A lump swells large in my throat. One that I can neither talk nor breathe around. My lungs feel as though my ribcage is turning in on them, every barb of every bone ready to puncture me. “They didn’t—I don’t think they meant for this to happen. I-I don’t think they foresaw the consequences.”
“So that’s what they’ve done?” he asks, his low and gentle voice scarring in the way it shows more concern for me than fear for himself. “They obliterated the whole ant nest? August, is that what happened to your universe? Who did this?”
Me.
The word dries on my lips. It crumbles to dust and blows away like ash from the fire of my past. “Some physicist.”
“What do you mean, ‘some physicist?’ Who did this? Who?” He reaches for me, his arms running down mine in the closest thing I’ve had to an embrace in years.
He’s looking me over, as though he can see the holes in me, the missing particles and pieces and all of what’s wrong when a person’s dragged from one universe to another again and again with no end in sight.

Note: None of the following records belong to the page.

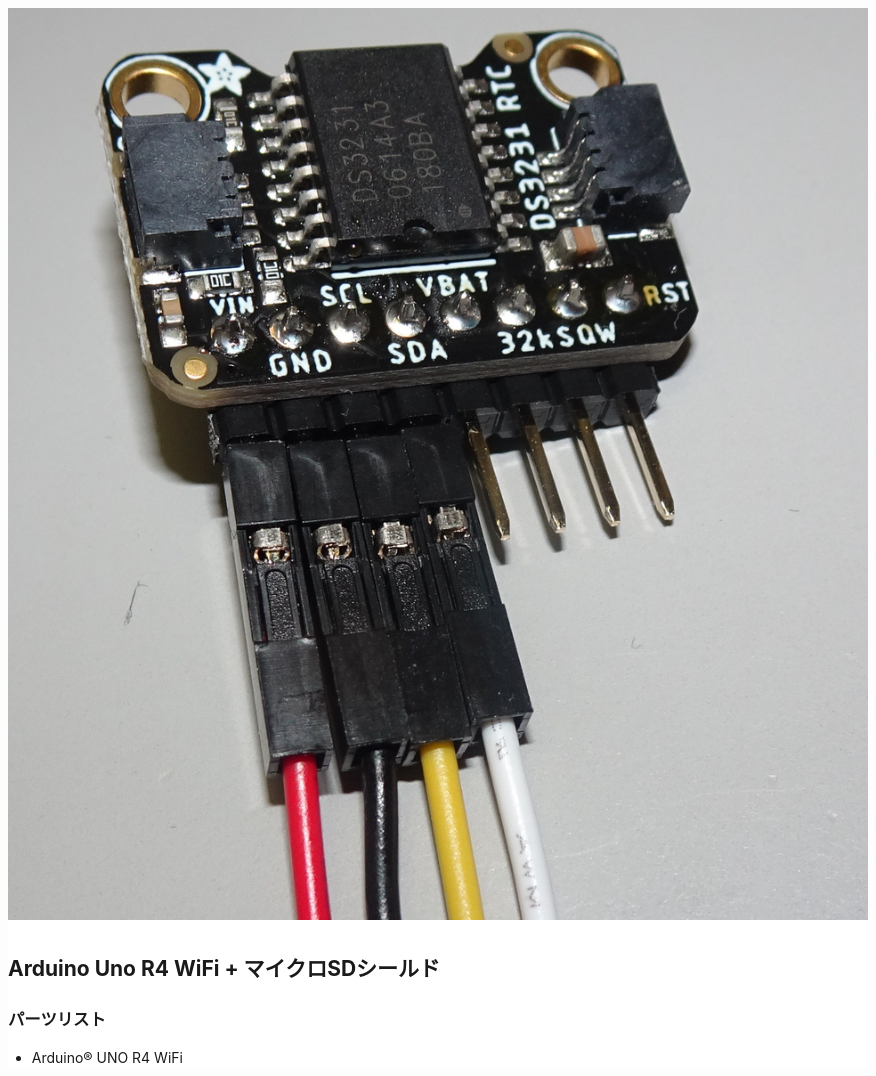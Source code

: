 ![DS3231](../images/DS3231.JPG)


## Arduino Uno R4 WiFi + マイクロSDシールド
### パーツリスト
- Arduino® UNO R4 WiFi
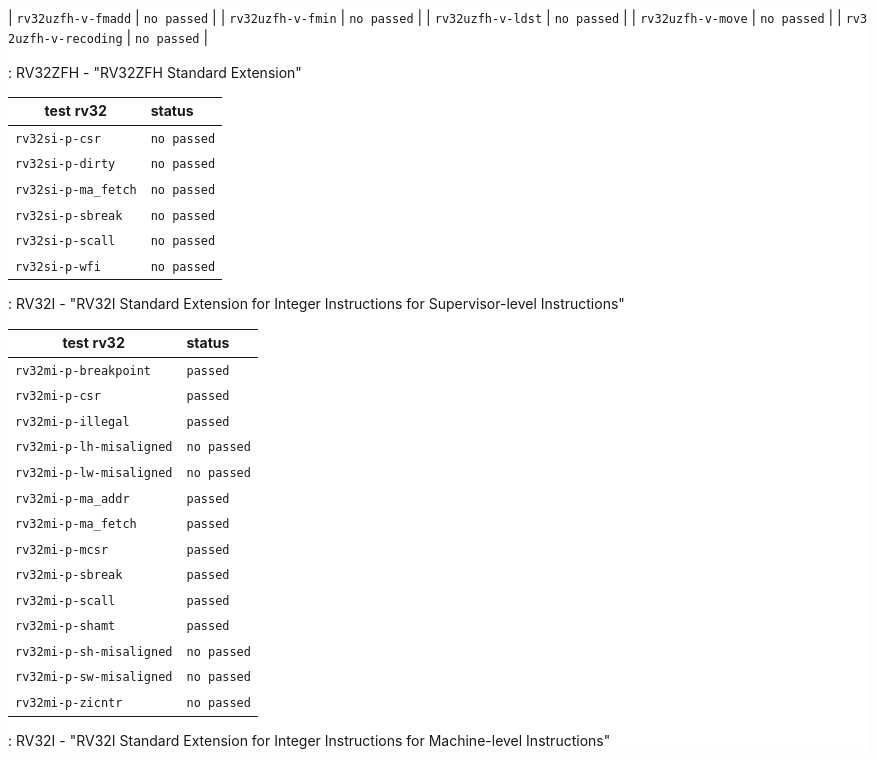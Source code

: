 | `rv32uzfh-v-fmadd`       | `no passed` |
| `rv32uzfh-v-fmin`        | `no passed` |
| `rv32uzfh-v-ldst`        | `no passed` |
| `rv32uzfh-v-move`        | `no passed` |
| `rv32uzfh-v-recoding`    | `no passed` |

: RV32ZFH - "RV32ZFH Standard Extension"

| test rv32                | status      |
|--------------------------|:------------|
| `rv32si-p-csr`           | `no passed` |
| `rv32si-p-dirty`         | `no passed` |
| `rv32si-p-ma_fetch`      | `no passed` |
| `rv32si-p-sbreak`        | `no passed` |
| `rv32si-p-scall`         | `no passed` |
| `rv32si-p-wfi`           | `no passed` |

: RV32I - "RV32I Standard Extension for Integer Instructions for Supervisor-level Instructions"

| test rv32                | status      |
|--------------------------|:------------|
| `rv32mi-p-breakpoint`    | `passed`    |
| `rv32mi-p-csr`           | `passed`    |
| `rv32mi-p-illegal`       | `passed`    |
| `rv32mi-p-lh-misaligned` | `no passed` |
| `rv32mi-p-lw-misaligned` | `no passed` |
| `rv32mi-p-ma_addr`       | `passed`    |
| `rv32mi-p-ma_fetch`      | `passed`    |
| `rv32mi-p-mcsr`          | `passed`    |
| `rv32mi-p-sbreak`        | `passed`    |
| `rv32mi-p-scall`         | `passed`    |
| `rv32mi-p-shamt`         | `passed`    |
| `rv32mi-p-sh-misaligned` | `no passed` |
| `rv32mi-p-sw-misaligned` | `no passed` |
| `rv32mi-p-zicntr`        | `no passed` |

: RV32I - "RV32I Standard Extension for Integer Instructions for Machine-level Instructions"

“How are you here? What happened to everyone else?”
“I don’t know. I was there. I was in the lab when it happened.
When we had this particle accelerator, and he just did it.
And truly, August, I had no idea. I… There was a rift, there was, but my studies showed nothing.
It seemed to go nowhere, seemed to just have been a mistake, or proof that the maths was wrong entirely.
I didn’t foresee the danger. But then…” My eyes flutter closed over the ache behind them. “He tried again.”
I’m back there. In the lab. Aiming the particle accelerator. So very sure it would work this time. This time… Too soon. Too careless. Too heartless. Too reprehensible.
“He opened another rift. And no one… And I have no reason to think anyone else made it out.” My fingers dig into his arms, clinging to him, like he too might be blown away with the rest of it at any second, and my voice comes hoarse and hollow, like I haven’t heard it in years.
“Everything crumpled, everything burned up. It-it was one atom forcing its way into another, this coalescence of all matter, and it grew and it shifted and it was like all reality melted around me…”
“August.” He pulls me against his chest and holds me so tight that I only realise I’m shaking in comparison with his stability.
I hadn’t noticed I was crying until the dark patch on his shirt presses wet against my cheek with the expansion of his chest. I can hear myself saying, “It just happened. It happened so fast. And I wish I could stop it. I wish I could go back. I wish I could take it back. If I had one chance…”
“It’s not your fault.”
But it is. It was me. I did it. I destroyed that universe, and the next one, and the one after that.
And I’m about to kill this man.
At the very thought, I wrap my arms around him, as though it could change a thing, as though my embrace or my protection could keep him safe.
But I know. Nothing changes this. I know what’s coming.
“I was pulled into the next world. I guess it threw me out of that reality, through some tear the expansion created.”
“But then…” He pulls back to look at me, and I grieve the distance. I don’t want him to see me. Not the real me. And I don’t want to lose his touch. “How do you know you’re not safe here? Maybe… maybe you got thrown out, and it all calmed down, and now that you’re here, it’ll be okay?”
“August, it’s not stable. Not with me in the wrong reality.”